■ What you have to do
Look below for the line holding "auténtico chelín de" and the line holding "buena ley, llevaba". Repeat those two and everything between, exactly.

■ Supplied entries
================================

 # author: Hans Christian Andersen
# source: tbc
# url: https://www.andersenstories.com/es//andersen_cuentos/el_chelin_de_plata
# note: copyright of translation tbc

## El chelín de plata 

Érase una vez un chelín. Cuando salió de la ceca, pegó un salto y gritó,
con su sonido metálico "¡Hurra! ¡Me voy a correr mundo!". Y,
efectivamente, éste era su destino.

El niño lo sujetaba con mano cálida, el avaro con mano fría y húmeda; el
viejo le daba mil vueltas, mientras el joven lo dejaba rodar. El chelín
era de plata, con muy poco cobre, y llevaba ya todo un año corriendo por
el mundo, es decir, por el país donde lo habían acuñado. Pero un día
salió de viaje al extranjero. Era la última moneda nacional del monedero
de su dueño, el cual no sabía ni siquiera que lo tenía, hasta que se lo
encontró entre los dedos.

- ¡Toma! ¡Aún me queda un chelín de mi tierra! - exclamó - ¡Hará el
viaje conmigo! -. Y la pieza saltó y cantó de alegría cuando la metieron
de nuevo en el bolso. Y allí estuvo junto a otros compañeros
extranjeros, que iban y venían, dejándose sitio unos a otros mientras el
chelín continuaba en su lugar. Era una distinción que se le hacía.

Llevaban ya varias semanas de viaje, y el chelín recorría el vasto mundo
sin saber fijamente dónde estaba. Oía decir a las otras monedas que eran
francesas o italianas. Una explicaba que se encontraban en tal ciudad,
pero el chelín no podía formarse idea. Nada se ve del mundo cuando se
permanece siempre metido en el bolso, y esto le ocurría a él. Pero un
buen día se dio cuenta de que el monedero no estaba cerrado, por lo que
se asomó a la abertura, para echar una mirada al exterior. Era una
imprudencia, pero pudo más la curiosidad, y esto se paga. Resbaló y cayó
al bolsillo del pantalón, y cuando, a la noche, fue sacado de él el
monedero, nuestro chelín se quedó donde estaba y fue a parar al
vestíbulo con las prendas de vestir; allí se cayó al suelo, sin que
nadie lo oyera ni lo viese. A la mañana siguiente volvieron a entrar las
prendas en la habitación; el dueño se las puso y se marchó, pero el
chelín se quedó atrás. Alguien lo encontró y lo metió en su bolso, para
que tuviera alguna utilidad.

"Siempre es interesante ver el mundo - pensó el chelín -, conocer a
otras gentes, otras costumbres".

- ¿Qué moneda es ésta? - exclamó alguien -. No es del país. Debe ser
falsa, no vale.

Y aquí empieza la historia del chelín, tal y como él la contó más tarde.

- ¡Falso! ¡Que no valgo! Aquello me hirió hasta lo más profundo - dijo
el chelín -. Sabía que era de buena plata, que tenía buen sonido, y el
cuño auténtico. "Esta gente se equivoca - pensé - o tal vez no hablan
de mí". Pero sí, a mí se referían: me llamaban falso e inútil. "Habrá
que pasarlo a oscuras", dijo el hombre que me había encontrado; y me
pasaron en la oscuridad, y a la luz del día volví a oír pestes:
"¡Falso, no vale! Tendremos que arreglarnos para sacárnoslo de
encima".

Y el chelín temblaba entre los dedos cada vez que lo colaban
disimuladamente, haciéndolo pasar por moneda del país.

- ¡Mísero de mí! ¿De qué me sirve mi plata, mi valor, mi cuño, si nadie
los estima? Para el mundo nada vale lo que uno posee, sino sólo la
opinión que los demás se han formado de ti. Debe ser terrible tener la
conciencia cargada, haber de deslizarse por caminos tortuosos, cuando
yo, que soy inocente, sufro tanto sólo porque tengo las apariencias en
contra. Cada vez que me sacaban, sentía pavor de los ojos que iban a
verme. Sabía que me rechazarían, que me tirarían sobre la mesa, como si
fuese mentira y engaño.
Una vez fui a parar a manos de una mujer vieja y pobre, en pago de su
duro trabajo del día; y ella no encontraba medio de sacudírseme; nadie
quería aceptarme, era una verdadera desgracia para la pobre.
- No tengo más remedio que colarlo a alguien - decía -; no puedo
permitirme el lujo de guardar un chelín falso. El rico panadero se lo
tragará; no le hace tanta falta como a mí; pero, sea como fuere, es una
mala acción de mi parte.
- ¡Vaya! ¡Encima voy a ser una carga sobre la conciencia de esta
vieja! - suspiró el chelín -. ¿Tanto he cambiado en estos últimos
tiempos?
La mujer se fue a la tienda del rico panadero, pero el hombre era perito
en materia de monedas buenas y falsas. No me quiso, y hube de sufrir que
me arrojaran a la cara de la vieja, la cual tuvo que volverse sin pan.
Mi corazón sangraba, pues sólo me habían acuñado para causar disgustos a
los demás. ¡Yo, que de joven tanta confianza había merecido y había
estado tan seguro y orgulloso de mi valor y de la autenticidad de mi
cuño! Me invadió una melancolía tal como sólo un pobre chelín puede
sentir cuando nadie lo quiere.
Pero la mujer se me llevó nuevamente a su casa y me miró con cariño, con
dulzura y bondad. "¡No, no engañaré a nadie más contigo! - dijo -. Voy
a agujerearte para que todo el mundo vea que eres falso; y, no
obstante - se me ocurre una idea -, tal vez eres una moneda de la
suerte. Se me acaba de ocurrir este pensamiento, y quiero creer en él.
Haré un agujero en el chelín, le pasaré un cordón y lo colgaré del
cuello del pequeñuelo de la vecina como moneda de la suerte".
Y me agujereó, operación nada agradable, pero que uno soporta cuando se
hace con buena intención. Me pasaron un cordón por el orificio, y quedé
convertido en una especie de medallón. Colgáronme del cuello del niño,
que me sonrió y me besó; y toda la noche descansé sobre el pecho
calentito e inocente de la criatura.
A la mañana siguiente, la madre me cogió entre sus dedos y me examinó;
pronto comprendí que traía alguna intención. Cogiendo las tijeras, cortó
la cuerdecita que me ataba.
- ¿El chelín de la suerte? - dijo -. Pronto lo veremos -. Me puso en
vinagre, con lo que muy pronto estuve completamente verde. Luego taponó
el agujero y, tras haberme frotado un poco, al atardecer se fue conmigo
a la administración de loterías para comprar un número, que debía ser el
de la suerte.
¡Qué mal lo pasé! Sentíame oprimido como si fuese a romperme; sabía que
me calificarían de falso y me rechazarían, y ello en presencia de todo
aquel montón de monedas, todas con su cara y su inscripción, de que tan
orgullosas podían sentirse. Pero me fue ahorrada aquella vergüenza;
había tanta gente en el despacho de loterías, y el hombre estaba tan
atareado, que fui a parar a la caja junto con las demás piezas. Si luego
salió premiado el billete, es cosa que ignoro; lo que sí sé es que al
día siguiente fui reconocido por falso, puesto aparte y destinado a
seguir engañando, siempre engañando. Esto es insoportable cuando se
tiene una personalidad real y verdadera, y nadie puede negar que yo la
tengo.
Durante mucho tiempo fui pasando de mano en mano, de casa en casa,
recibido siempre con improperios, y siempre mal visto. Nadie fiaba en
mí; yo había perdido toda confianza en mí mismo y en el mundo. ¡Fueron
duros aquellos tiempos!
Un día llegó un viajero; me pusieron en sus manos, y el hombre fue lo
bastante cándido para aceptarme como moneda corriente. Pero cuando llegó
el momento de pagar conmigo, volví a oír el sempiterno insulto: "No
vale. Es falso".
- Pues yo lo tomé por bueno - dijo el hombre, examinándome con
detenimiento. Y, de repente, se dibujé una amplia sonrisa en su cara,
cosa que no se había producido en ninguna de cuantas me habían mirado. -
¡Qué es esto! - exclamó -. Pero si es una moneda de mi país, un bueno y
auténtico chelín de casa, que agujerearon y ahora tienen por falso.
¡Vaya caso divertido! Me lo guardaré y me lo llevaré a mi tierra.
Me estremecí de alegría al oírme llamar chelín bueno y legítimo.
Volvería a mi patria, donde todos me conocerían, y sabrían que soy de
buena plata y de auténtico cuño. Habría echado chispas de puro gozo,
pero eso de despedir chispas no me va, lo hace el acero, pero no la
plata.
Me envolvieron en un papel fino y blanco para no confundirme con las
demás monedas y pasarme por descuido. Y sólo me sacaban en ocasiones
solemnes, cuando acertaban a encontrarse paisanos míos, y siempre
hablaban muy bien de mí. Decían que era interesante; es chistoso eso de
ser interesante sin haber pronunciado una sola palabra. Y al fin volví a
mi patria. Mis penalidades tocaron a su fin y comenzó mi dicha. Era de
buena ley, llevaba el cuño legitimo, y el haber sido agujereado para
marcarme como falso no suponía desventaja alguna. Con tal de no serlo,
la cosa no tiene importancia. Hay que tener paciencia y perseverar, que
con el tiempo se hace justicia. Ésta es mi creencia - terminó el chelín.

================================

■ Exercise output
auténtico chelín de casa, que agujerearon y ahora tienen por falso.
¡Vaya caso divertido! Me lo guardaré y me lo llevaré a mi tierra.
Me estremecí de alegría al oírme llamar chelín bueno y legítimo.
Volvería a mi patria, donde todos me conocerían, y sabrían que soy de
buena plata y de auténtico cuño. Habría echado chispas de puro gozo,
pero eso de despedir chispas no me va, lo hace el acero, pero no la
plata.
Me envolvieron en un papel fino y blanco para no confundirme con las
demás monedas y pasarme por descuido. Y sólo me sacaban en ocasiones
solemnes, cuando acertaban a encontrarse paisanos míos, y siempre
hablaban muy bien de mí. Decían que era interesante; es chistoso eso de
ser interesante sin haber pronunciado una sola palabra. Y al fin volví a
mi patria. Mis penalidades tocaron a su fin y comenzó mi dicha. Era de
buena ley, llevaba el cuño legitimo, y el haber sido agujereado para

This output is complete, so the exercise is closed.